With both ends included, transcribe exactly the records below from their first line to the line that contains "Você pode acessar".
START SUPPLIED RECORDS
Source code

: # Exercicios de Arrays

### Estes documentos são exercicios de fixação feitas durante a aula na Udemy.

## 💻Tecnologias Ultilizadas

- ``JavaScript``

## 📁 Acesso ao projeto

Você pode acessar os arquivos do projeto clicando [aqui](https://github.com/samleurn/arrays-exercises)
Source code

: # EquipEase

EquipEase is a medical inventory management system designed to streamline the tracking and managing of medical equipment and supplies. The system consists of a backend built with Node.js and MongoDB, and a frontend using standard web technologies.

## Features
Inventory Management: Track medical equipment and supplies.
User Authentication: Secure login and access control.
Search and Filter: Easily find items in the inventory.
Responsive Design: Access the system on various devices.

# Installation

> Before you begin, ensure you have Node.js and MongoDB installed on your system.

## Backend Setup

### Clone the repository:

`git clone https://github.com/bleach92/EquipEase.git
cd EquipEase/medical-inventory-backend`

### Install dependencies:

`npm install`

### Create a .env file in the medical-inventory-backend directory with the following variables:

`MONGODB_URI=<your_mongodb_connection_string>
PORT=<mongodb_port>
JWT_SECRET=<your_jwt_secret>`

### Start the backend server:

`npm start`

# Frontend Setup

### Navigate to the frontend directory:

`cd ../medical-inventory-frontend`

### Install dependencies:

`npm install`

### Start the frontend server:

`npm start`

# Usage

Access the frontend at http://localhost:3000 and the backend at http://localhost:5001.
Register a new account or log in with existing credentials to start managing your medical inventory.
END SUPPLIED RECORDS
● TASK ANSWER
Source code

: # Exercicios de Arrays

### Estes documentos são exercicios de fixação feitas durante a aula na Udemy.

## 💻Tecnologias Ultilizadas

- ``JavaScript``

## 📁 Acesso ao projeto

Você pode acessar os arquivos do projeto clicando [aqui](https://github.com/samleurn/arrays-exercises)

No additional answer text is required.